Morte in rosso – una nuova indagine di Debora Nardi – nona puntata

Puntate precedenti: 1, 2, 3, 4, 5, 6, 7, 8

Debbi decise di passare di nuovo al bar centrale per parlare con Gianna.

“Ciao, Gianna.” Salutò entrando.

“Salve, signora Nardi. Tutto bene?”

“Bene, cara. Sai? Ieri sono stata allo Shadow…” buttò là con noncuranza.

“Non l’ho vista. Dov’era seduta?”

“Eravamo abbastanza avanti vicino al palco. Ti ho visto arrivare, ma non ho voluto disturbarti. Un locale particolare quello dove lavori…”

“Gliel’avevo detto. Io ci vado perché guadagno bene.”

“Non ti sto giudicando… Ho notato che delle persone scomparivano dietro una porta rivestita in cuoio…”

“Signora, cosa si aspetta da quel tipo di locali?”

“Sì, sì. Mi domandavo, però se Carla fosse una frequentatrice dell’ambiente dietro la porta…”

“Non ne voglio parlare ancora. Carla è morta e niente ha più importanza.”

“Scusami, cara. Non volevo turbarti. Fammi un caffè come sai fare tu, dai.”

Debora prese il suo caffè e salutò andando via, soddisfatta di ciò che aveva capito nel colloquio con Gianna. Se Carla non avesse frequentato l’ambiente dietro la porta fatidica, Gianna non avrebbe avuto difficoltà a smentire, quindi era chiaro che l’acrobata non si esibiva solamente nella silk dance.

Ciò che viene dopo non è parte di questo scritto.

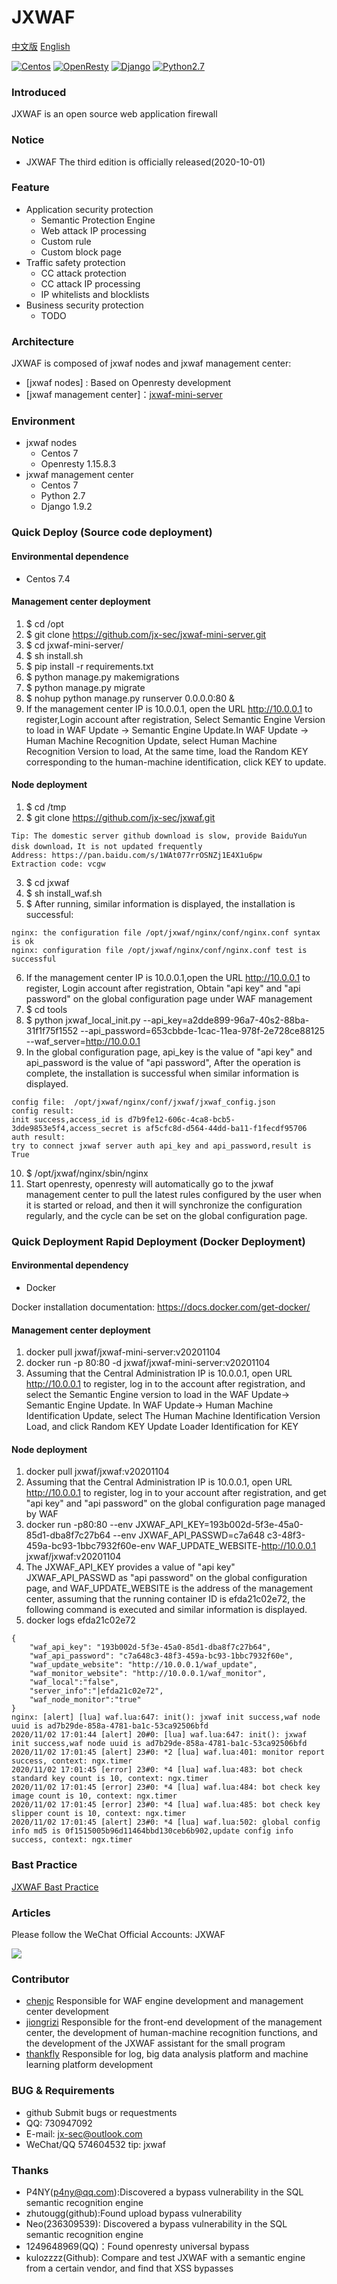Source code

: # JXWAF

[中文版](https://github.com/jx-sec/jxwaf/blob/master/README.md)
[English](https://github.com/jx-sec/jxwaf/blob/master/English.md)

[![Centos](https://img.shields.io/badge/centos-7-brightgreen.svg)](https://www.centos.org/)
[![OpenResty](https://img.shields.io/badge/openresty-1.15.8.3-brightgreen)](http://openresty.org/en/)
[![Django](https://img.shields.io/badge/django-1.9.2-brightgreen)](https://www.djangoproject.com/)
[![Python2.7](https://img.shields.io/badge/python-2.7-brightgreen)](https://www.python.org/)

### Introduced

JXWAF is an open source web application firewall

### Notice

- JXWAF The third edition is officially released(2020-10-01)

### Feature

- Application security protection
  - Semantic Protection Engine
  - Web attack IP processing
  - Custom rule
  - Custom block page
- Traffic safety protection
  - CC attack protection
  - CC attack IP processing
  - IP whitelists and blocklists
- Business security protection
  - TODO

### Architecture

JXWAF is composed of jxwaf nodes and jxwaf management center:

- [jxwaf nodes] : Based on Openresty development
- [jxwaf management center]：[jxwaf-mini-server](https://github.com/jx-sec/jxwaf-mini-server)

### Environment

- jxwaf nodes
  - Centos 7
  - Openresty 1.15.8.3
- jxwaf management center
  - Centos 7
  - Python 2.7
  - Django 1.9.2

### Quick Deploy (Source code deployment)

#### Environmental dependence

- Centos 7.4

#### Management center deployment

1.  \$ cd /opt
2.  \$ git clone https://github.com/jx-sec/jxwaf-mini-server.git
3.  \$ cd jxwaf-mini-server/
4.  \$ sh install.sh
5.  \$ pip install -r requirements.txt
6.  \$ python manage.py makemigrations
7.  \$ python manage.py migrate
8.  \$ nohup python manage.py runserver 0.0.0.0:80 &
9.  If the management center IP is 10.0.0.1, open the URL http://10.0.0.1 to register,Login account after registration, Select Semantic Engine Version to load in WAF Update -> Semantic Engine Update.In WAF Update -> Human Machine Recognition Update, select Human Machine Recognition Version to load, At the same time, load the Random KEY corresponding to the human-machine identification, click KEY to update.

#### Node deployment

1.  \$ cd /tmp
2.  \$ git clone https://github.com/jx-sec/jxwaf.git

```
Tip: The domestic server github download is slow, provide BaiduYun disk download，It is not updated frequently
Address: https://pan.baidu.com/s/1WAt077rrOSNZj1E4X1u6pw
Extraction code: vcgw
```

3.  \$ cd jxwaf
4.  \$ sh install_waf.sh
5.  \$ After running, similar information is displayed, the installation is successful:

```
nginx: the configuration file /opt/jxwaf/nginx/conf/nginx.conf syntax is ok
nginx: configuration file /opt/jxwaf/nginx/conf/nginx.conf test is successful
```

6.  If the management center IP is 10.0.0.1,open the URL http://10.0.0.1 to register, Login account after registration, Obtain "api key" and "api password" on the global configuration page under WAF management
7.  \$ cd tools
8.  \$ python jxwaf_local_init.py --api_key=a2dde899-96a7-40s2-88ba-31f1f75f1552 --api_password=653cbbde-1cac-11ea-978f-2e728ce88125 --waf_server=http://10.0.0.1
9.  In the global configuration page, api_key is the value of "api key" and api_password is the value of "api password", After the operation is complete, the installation is successful when similar information is displayed.

```
config file:  /opt/jxwaf/nginx/conf/jxwaf/jxwaf_config.json
config result:
init success,access_id is d7b9fe12-606c-4ca8-bcb5-3dde9853e5f4,access_secret is af5cfc8d-d564-44dd-ba11-f1fecdf95706
auth result:
try to connect jxwaf server auth api_key and api_password,result is True
```

10. \$ /opt/jxwaf/nginx/sbin/nginx
11. Start openresty, openresty will automatically go to the jxwaf management center to pull the latest rules configured by the user when it is started or reload, and then it will synchronize the configuration regularly, and the cycle can be set on the global configuration page.

### Quick Deployment Rapid Deployment (Docker Deployment)

#### Environmental dependency

- Docker  

Docker installation documentation: https://docs.docker.com/get-docker/

#### Management center deployment

1. docker pull jxwaf/jxwaf-mini-server:v20201104
2. docker run -p 80:80 -d jxwaf/jxwaf-mini-server:v20201104
3. Assuming that the Central Administration IP is 10.0.0.1, open URL http://10.0.0.1 to register, log in to the account after registration, and select the Semantic Engine version to load in the WAF Update-> Semantic Engine Update. In WAF Update-> Human Machine Identification Update, select The Human Machine Identification Version Load, and click Random KEY Update Loader Identification for KEY

#### Node deployment

1. docker pull jxwaf/jxwaf:v20201104
2. Assuming that the Central Administration IP is 10.0.0.1, open URL http://10.0.0.1 to register, log in to your account after registration, and get "api key" and "api password" on the global configuration page managed by WAF
3. docker run -p80:80 --env JXWAF_API_KEY=193b002d-5f3e-45a0-85d1-dba8f7c27b64 --env JXWAF_API_PASSWD=c7a648 c3-48f3-459a-bc93-1bbc7932f60e-env WAF_UPDATE_WEBSITE-http://10.0.0.1 jxwaf/jxwaf:v20201104
4. The JXWAF_API_KEY provides a value of "api key" JXWAF_API_PASSWD as "api password" on the global configuration page, and WAF_UPDATE_WEBSITE is the address of the management center, assuming that the running container ID is efda21c02e72, the following command is executed and similar information is displayed.
5. docker logs efda21c02e72

```
{
    "waf_api_key": "193b002d-5f3e-45a0-85d1-dba8f7c27b64",
    "waf_api_password": "c7a648c3-48f3-459a-bc93-1bbc7932f60e",
    "waf_update_website": "http://10.0.0.1/waf_update",
    "waf_monitor_website": "http://10.0.0.1/waf_monitor",
    "waf_local":"false",
    "server_info":"|efda21c02e72",
    "waf_node_monitor":"true"
}
nginx: [alert] [lua] waf.lua:647: init(): jxwaf init success,waf node uuid is ad7b29de-858a-4781-ba1c-53ca92506bfd
2020/11/02 17:01:44 [alert] 20#0: [lua] waf.lua:647: init(): jxwaf init success,waf node uuid is ad7b29de-858a-4781-ba1c-53ca92506bfd
2020/11/02 17:01:45 [alert] 23#0: *2 [lua] waf.lua:401: monitor report success, context: ngx.timer
2020/11/02 17:01:45 [error] 23#0: *4 [lua] waf.lua:483: bot check standard key count is 10, context: ngx.timer
2020/11/02 17:01:45 [error] 23#0: *4 [lua] waf.lua:484: bot check key image count is 10, context: ngx.timer
2020/11/02 17:01:45 [error] 23#0: *4 [lua] waf.lua:485: bot check key slipper count is 10, context: ngx.timer
2020/11/02 17:01:45 [alert] 23#0: *4 [lua] waf.lua:502: global config info md5 is 0f1515005b96d11464bbd130ceb6b902,update config info success, context: ngx.timer
```

### Bast Practice

[JXWAF Bast Practice](https://docs.jxwaf.com)

### Articles

Please follow the WeChat Official Accounts: JXWAF

![](img/qrcode.jpg)

### Contributor

- [chenjc](https://github.com/jx-sec) Responsible for WAF engine development and management center development
- [jiongrizi](https://github.com/jiongrizi) Responsible for the front-end development of the management center, the development of human-machine recognition functions, and the development of the JXWAF assistant for the small program
- [thankfly](https://github.com/thankfly) Responsible for log, big data analysis platform and machine learning platform development

### BUG & Requirements

- github Submit bugs or requestments
- QQ: 730947092
- E-mail: jx-sec@outlook.com
- WeChat/QQ 574604532 tip: jxwaf

### Thanks

- P4NY(p4ny@qq.com):Discovered a bypass vulnerability in the SQL semantic recognition engine
- zhutougg(github):Found upload bypass vulnerability
- Neo(236309539): Discovered a bypass vulnerability in the SQL semantic recognition engine
- 1249648969(QQ)：Found openresty universal bypass
- kulozzzz(Github): Compare and test JXWAF with a semantic engine from a certain vendor, and find that XSS bypasses
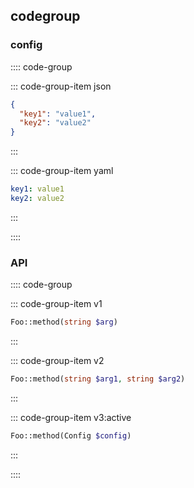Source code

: ## codegroup

### config

:::: code-group

::: code-group-item json

```json
{
  "key1": "value1",
  "key2": "value2"
}
```

:::

::: code-group-item yaml

```yaml
key1: value1
key2: value2
```

:::

::::

### API

:::: code-group

::: code-group-item v1

```php
Foo::method(string $arg)
```

:::

::: code-group-item v2

```php
Foo::method(string $arg1, string $arg2)
```

:::

::: code-group-item v3:active

```php
Foo::method(Config $config)
```

:::

::::
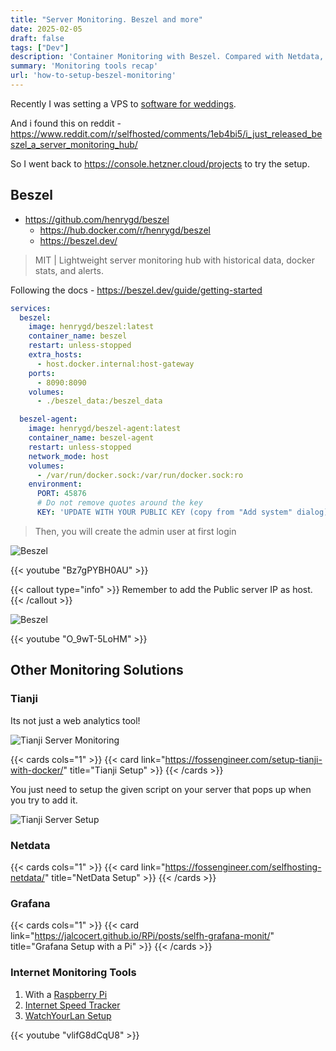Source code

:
 ```yaml
---
title: "Server Monitoring. Beszel and more"
date: 2025-02-05
draft: false
tags: ["Dev"]
description: 'Container Monitoring with Beszel. Compared with Netdata, Grafana...'
summary: 'Monitoring tools recap'
url: 'how-to-setup-beszel-monitoring'
---
```


Recently I was setting a VPS to [software for weddings](https://jalcocert.github.io/JAlcocerT/software-for-weddings/).

And i found this on reddit - https://www.reddit.com/r/selfhosted/comments/1eb4bi5/i_just_released_beszel_a_server_monitoring_hub/

So I went back to https://console.hetzner.cloud/projects to try the setup.


## Beszel

* https://github.com/henrygd/beszel
    * https://hub.docker.com/r/henrygd/beszel
    * https://beszel.dev/

> MIT | Lightweight server monitoring hub with historical data, docker stats, and alerts.



Following the docs - https://beszel.dev/guide/getting-started

```yml
services:
  beszel:
    image: henrygd/beszel:latest
    container_name: beszel
    restart: unless-stopped
    extra_hosts:
      - host.docker.internal:host-gateway
    ports:
      - 8090:8090
    volumes:
      - ./beszel_data:/beszel_data

  beszel-agent:
    image: henrygd/beszel-agent:latest
    container_name: beszel-agent
    restart: unless-stopped
    network_mode: host
    volumes:
      - /var/run/docker.sock:/var/run/docker.sock:ro
    environment:
      PORT: 45876
      # Do not remove quotes around the key
      KEY: 'UPDATE WITH YOUR PUBLIC KEY (copy from "Add system" dialog)' #you will take it from the UI when adding a new monitor, copy the compose for the agent, and there it is
```

> Then, you will create the admin user at first login

![Beszel](/blog_img/Monitoring/beszel.png)


<!-- https://www.youtube.com/watch?v=Bz7gPYBH0AU -->
{{< youtube "Bz7gPYBH0AU" >}}

{{< callout type="info" >}}
Remember to add the Public server IP as host.
{{< /callout >}}

![Beszel](/blog_img/Monitoring/beszel-hetzner.png)

{{< youtube "O_9wT-5LoHM" >}}
<!-- https://www.youtube.com/watch?v=O_9wT-5LoHM&t=602s -->



## Other Monitoring Solutions

### Tianji


Its not just a web analytics tool!

![Tianji Server Monitoring](/blog_img/Monitoring/tianji-server-monit.png)

{{< cards cols="1" >}}
  {{< card link="https://fossengineer.com/setup-tianji-with-docker/" title="Tianji Setup" >}}
{{< /cards >}}

You just need to setup the given script on your server that pops up when you try to add it.

![Tianji Server Setup](/blog_img/Monitoring/tianji-server-script.png)




### Netdata


{{< cards cols="1" >}}
  {{< card link="https://fossengineer.com/selfhosting-netdata/" title="NetData Setup" >}}
{{< /cards >}}


### Grafana

{{< cards cols="1" >}}
  {{< card link="https://jalcocert.github.io/RPi/posts/selfh-grafana-monit/" title="Grafana Setup with a Pi" >}}
{{< /cards >}}

### Internet Monitoring Tools

1. With a [Raspberry Pi](https://jalcocert.github.io/RPi/posts/self-internet-monit/)
2. [Internet Speed Tracker](https://fossengineer.com/selfhosting-internet-speed-tracker-with-docker/)
3. [WatchYourLan Setup](https://fossengineer.com/selfhosting-WatchYourLAN-docker/)


<!-- https://www.youtube.com/watch?v=vlifG8dCqU8 -->
{{< youtube "vlifG8dCqU8" >}}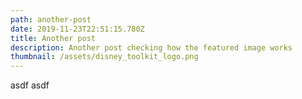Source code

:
 ```yaml
---
path: another-post
date: 2019-11-23T22:51:15.780Z
title: Another post
description: Another post checking how the featured image works
thumbnail: /assets/disney_toolkit_logo.png
---
```

asdf asdf
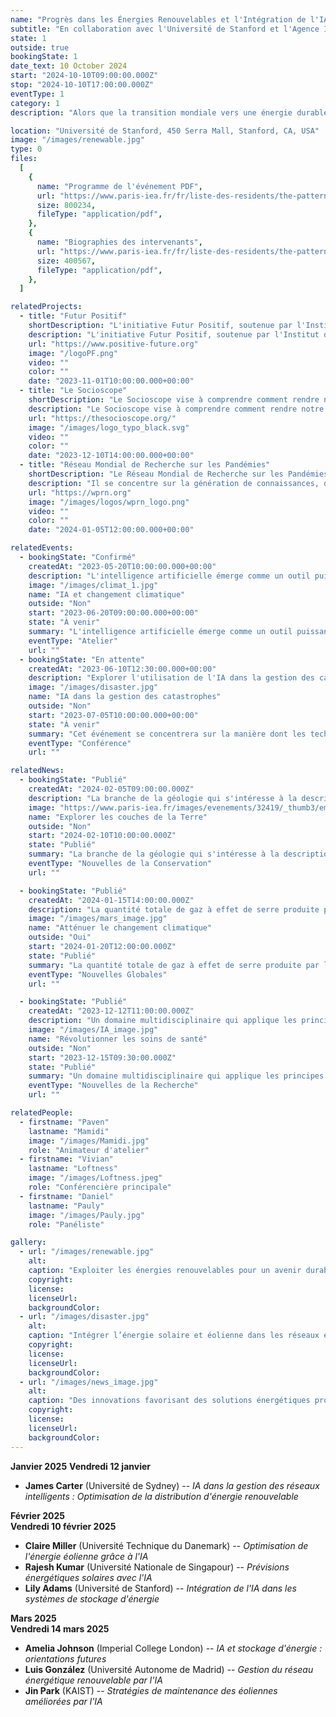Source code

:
 ```yaml
---
name: "Progrès dans les Énergies Renouvelables et l'Intégration de l'IA"
subtitle: "En collaboration avec l'Université de Stanford et l'Agence Internationale de l'Énergie"
state: 1
outside: true
bookingState: 1
date_text: 10 October 2024
start: "2024-10-10T09:00:00.000Z"
stop: "2024-10-10T17:00:00.000Z"
eventType: 1
category: 1
description: "Alors que la transition mondiale vers une énergie durable se poursuit, l'intelligence artificielle joue un rôle crucial dans l'optimisation des systèmes d'énergie renouvelable. Cet événement mettra en lumière des discussions sur l'intégration de l'IA avec les technologies d'énergie renouvelable, en mettant l'accent sur la recherche de pointe et les applications pratiques. Les intervenants incluent le Dr Rachel Evans, experte en systèmes d'énergie renouvelable, et le Dr Samuel Green, pionnier des solutions énergétiques basées sur l'IA. L'événement sera modéré par la Professeure Laura Smith, Directrice de la Recherche en Énergie à l'Université de Stanford."

location: "Université de Stanford, 450 Serra Mall, Stanford, CA, USA"
image: "/images/renewable.jpg"
type: 0
files:
  [
    {
      name: "Programme de l'événement PDF",
      url: "https://www.paris-iea.fr/fr/liste-des-residents/the-pattern-theory-of-compassion",
      size: 800234,
      fileType: "application/pdf",
    },
    {
      name: "Biographies des intervenants",
      url: "https://www.paris-iea.fr/fr/liste-des-residents/the-pattern-theory-of-compassion",
      size: 400567,
      fileType: "application/pdf",
    },
  ]

relatedProjects:
  - title: "Futur Positif"
    shortDescription: "L'initiative Futur Positif, soutenue par l'Institut d'études avancées de Paris et la Fondation 2100"
    description: "L'initiative Futur Positif, soutenue par l'Institut d'études avancées de Paris et la Fondation 2100, vise à faire connaître les travaux de prospective."
    url: "https://www.positive-future.org"
    image: "/logoPF.png"
    video: ""
    color: ""
    date: "2023-11-01T10:00:00.000+00:00"
  - title: "Le Socioscope"
    shortDescription: "Le Socioscope vise à comprendre comment rendre notre monde plus durable, notamment en matière d'alimentation."
    description: "Le Socioscope vise à comprendre comment rendre notre monde plus durable, notamment en matière d'alimentation."
    url: "https://thesocioscope.org/"
    image: "/images/logo_typo_black.svg"
    video: ""
    color: ""
    date: "2023-12-10T14:00:00.000+00:00"
  - title: "Réseau Mondial de Recherche sur les Pandémies"
    shortDescription: "Le Réseau Mondial de Recherche sur les Pandémies (WPRN) se consacre à faciliter la collaboration internationale en matière de recherche sur les pandémies."
    description: "Il se concentre sur la génération de connaissances, de données et d'outils qui peuvent être partagés entre les nations pour mieux comprendre et combattre les pandémies. Grâce à des partenariats avec des institutions comme l'Institut d'Études Avancées de Paris (Paris IAS), le WPRN réunit des experts de premier plan pour relever les défis complexes posés par les crises sanitaires mondiales."
    url: "https://wprn.org"
    image: "/images/logos/wprn_logo.png"
    video: ""
    color: ""
    date: "2024-01-05T12:00:00.000+00:00"

relatedEvents:
  - bookingState: "Confirmé"
    createdAt: "2023-05-20T10:00:00.000+00:00"
    description: "L'intelligence artificielle émerge comme un outil puissant dans la lutte contre le changement climatique"
    image: "/images/climat_1.jpg"
    name: "IA et changement climatique"
    outside: "Non"
    start: "2023-06-20T09:00:00.000+00:00"
    state: "À venir"
    summary: "L'intelligence artificielle émerge comme un outil puissant dans la lutte contre le changement climatique"
    eventType: "Atelier"
    url: ""
  - bookingState: "En attente"
    createdAt: "2023-06-10T12:30:00.000+00:00"
    description: "Explorer l'utilisation de l'IA dans la gestion des catastrophes et la planification de la résilience"
    image: "/images/disaster.jpg"
    name: "IA dans la gestion des catastrophes"
    outside: "Non"
    start: "2023-07-05T10:00:00.000+00:00"
    state: "À venir"
    summary: "Cet événement se concentrera sur la manière dont les technologies d'IA sont utilisées pour prédire, gérer et se remettre des catastrophes naturelles"
    eventType: "Conférence"
    url: ""

relatedNews:
  - bookingState: "Publié"
    createdAt: "2024-02-05T09:00:00.000Z"
    description: "La branche de la géologie qui s'intéresse à la description et à la classification des roches."
    image: "https://www.paris-iea.fr/images/evenements/32419/_thumb3/emily-morter-8xaa0f9yqne-unsplash.jpg"
    name: "Explorer les couches de la Terre"
    outside: "Non"
    start: "2024-02-10T10:00:00.000Z"
    state: "Publié"
    summary: "La branche de la géologie qui s'intéresse à la description et à la classification des roches."
    eventType: "Nouvelles de la Conservation"
    url: ""

  - bookingState: "Publié"
    createdAt: "2024-01-15T14:00:00.000Z"
    description: "La quantité totale de gaz à effet de serre produite par les activités humaines, mesurée en équivalents dioxyde de carbone."
    image: "/images/mars_image.jpg"
    name: "Atténuer le changement climatique"
    outside: "Oui"
    start: "2024-01-20T12:00:00.000Z"
    state: "Publié"
    summary: "La quantité totale de gaz à effet de serre produite par les activités humaines, mesurée en équivalents dioxyde de carbone."
    eventType: "Nouvelles Globales"
    url: ""

  - bookingState: "Publié"
    createdAt: "2023-12-12T11:00:00.000Z"
    description: "Un domaine multidisciplinaire qui applique les principes de l'ingénierie à la médecine et à la biologie à des fins de soins de santé."
    image: "/images/IA_image.jpg"
    name: "Révolutionner les soins de santé"
    outside: "Non"
    start: "2023-12-15T09:30:00.000Z"
    state: "Publié"
    summary: "Un domaine multidisciplinaire qui applique les principes de l'ingénierie à la médecine et à la biologie à des fins de soins de santé."
    eventType: "Nouvelles de la Recherche"
    url: ""

relatedPeople:
  - firstname: "Paven"
    lastname: "Mamidi"
    image: "/images/Mamidi.jpg"
    role: "Animateur d'atelier"
  - firstname: "Vivian"
    lastname: "Loftness"
    image: "/images/Loftness.jpeg"
    role: "Conférencière principale"
  - firstname: "Daniel"
    lastname: "Pauly"
    image: "/images/Pauly.jpg"
    role: "Panéliste"

gallery:
  - url: "/images/renewable.jpg"
    alt:
    caption: "Exploiter les énergies renouvelables pour un avenir durable"
    copyright:
    license:
    licenseUrl:
    backgroundColor:
  - url: "/images/disaster.jpg"
    alt:
    caption: "Intégrer l’énergie solaire et éolienne dans les réseaux énergétiques modernes"
    copyright:
    license:
    licenseUrl:
    backgroundColor:
  - url: "/images/news_image.jpg"
    alt:
    caption: "Des innovations favorisant des solutions énergétiques propres et renouvelables"
    copyright:
    license:
    licenseUrl:
    backgroundColor:
---
```


**Janvier 2025**
**Vendredi 12 janvier**

- **James Carter** (Université de Sydney) -- _IA dans la gestion des réseaux intelligents : Optimisation de la distribution d'énergie renouvelable_

**Février 2025**  
**Vendredi 10 février 2025**

- **Claire Miller** (Université Technique du Danemark) -- _Optimisation de l'énergie éolienne grâce à l'IA_
- **Rajesh Kumar** (Université Nationale de Singapour) -- _Prévisions énergétiques solaires avec l'IA_
- **Lily Adams** (Université de Stanford) -- _Intégration de l'IA dans les systèmes de stockage d'énergie_

**Mars 2025**  
**Vendredi 14 mars 2025**

- **Amelia Johnson** (Imperial College London) -- _IA et stockage d'énergie : orientations futures_
- **Luis González** (Université Autonome de Madrid) -- _Gestion du réseau énergétique renouvelable par l'IA_
- **Jin Park** (KAIST) -- _Stratégies de maintenance des éoliennes améliorées par l'IA_
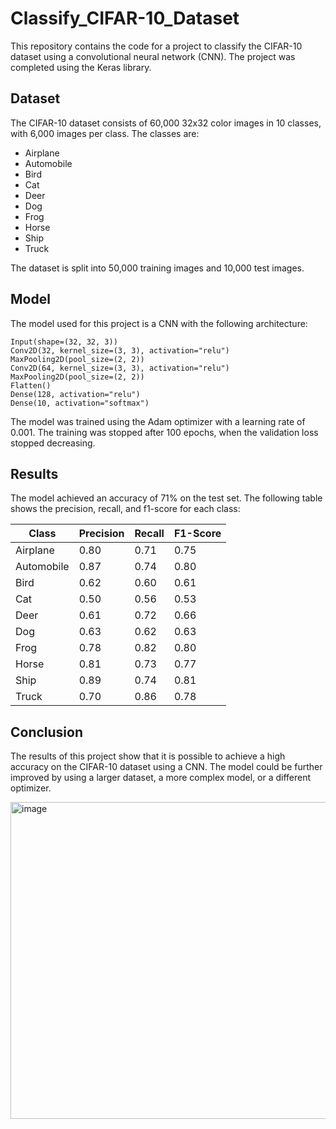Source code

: # Classify_CIFAR-10_Dataset

This repository contains the code for a project to classify the CIFAR-10 dataset using a convolutional neural network (CNN). The project was completed using the Keras library.

## Dataset

The CIFAR-10 dataset consists of 60,000 32x32 color images in 10 classes, with 6,000 images per class. The classes are:

* Airplane
* Automobile
* Bird
* Cat
* Deer
* Dog
* Frog
* Horse
* Ship
* Truck

The dataset is split into 50,000 training images and 10,000 test images.

## Model

The model used for this project is a CNN with the following architecture:

```
Input(shape=(32, 32, 3))
Conv2D(32, kernel_size=(3, 3), activation="relu")
MaxPooling2D(pool_size=(2, 2))
Conv2D(64, kernel_size=(3, 3), activation="relu")
MaxPooling2D(pool_size=(2, 2))
Flatten()
Dense(128, activation="relu")
Dense(10, activation="softmax")
```

The model was trained using the Adam optimizer with a learning rate of 0.001. The training was stopped after 100 epochs, when the validation loss stopped decreasing.

## Results

The model achieved an accuracy of 71% on the test set. The following table shows the precision, recall, and f1-score for each class:

| Class | Precision | Recall | F1-Score |
|---|---|---|---|
| Airplane | 0.80 | 0.71 | 0.75 |
| Automobile | 0.87 | 0.74 | 0.80 |
| Bird | 0.62 | 0.60 | 0.61 |
| Cat | 0.50 | 0.56 | 0.53 |
| Deer | 0.61 | 0.72 | 0.66 |
| Dog | 0.63 | 0.62 | 0.63 |
| Frog | 0.78 | 0.82 | 0.80 |
| Horse | 0.81 | 0.73 | 0.77 |
| Ship | 0.89 | 0.74 | 0.81 |
| Truck | 0.70 | 0.86 | 0.78 |

## Conclusion 
 
The results of this project show that it is possible to achieve a high accuracy on the CIFAR-10 dataset using a CNN. The model could be further improved by using a larger dataset, a more complex model, or a different optimizer.
 
<img width="507" alt="image" src="https://user-images.githubusercontent.com/88193038/236439485-52b94813-576d-4ead-8a6c-bb65fa700d3c.png">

“Due uomini le ronzavano intorno, almeno due. Ce n’è abbastanza per imbastire una storia di passioni e tradimenti e torbide tresche. Senza tener conto del sito dove pubblicizza i suoi servizi con un’area privata che chissà cosa nasconde. Ma ucciderla! Chi e perché? Forse il notaio, scaricato, era geloso del biondo che aveva fatto tatuare Carla? Devo sapere cosa ha scoperto Flo sulla relazione con Vizzi.”

A casa controllò la posta elettronica, aveva spedito il suo manoscritto a una casa editrice e aspettava una risposta. Ancora niente. Chiamò Flora che le disse che sarebbe passata di persona, visto le notizie che aveva raccolto.

“Passa, allora. Preparo una tisana”

Flo arrivò in pochissimi minuti, in tuta da casa.

“Bene! Ho proprio bisogno di qualcosa di caldo.”

“Allora?” Debora voleva saltare i convenevoli e passare alle sospirate notizie.

“Ho avuto la fortuna di incontrare al supermercato la segretaria del notaio. Ho buttato lì l’osservazione sulla morte di Carla, insinuando il sospetto che si fosse suicidata. Lei mi ha guardato come se non avessi capito niente. Allora le ho chiesto chiaramente che idea si fosse fatta sulla vicenda. Lei mi ha detto che era più facile che qualcuno la uccidesse, visto il numero di uomini che teneva sulla corda. Testuale!”

“No! È credibile?”

“Lei mi ha detto che ha origliato certe telefonate!”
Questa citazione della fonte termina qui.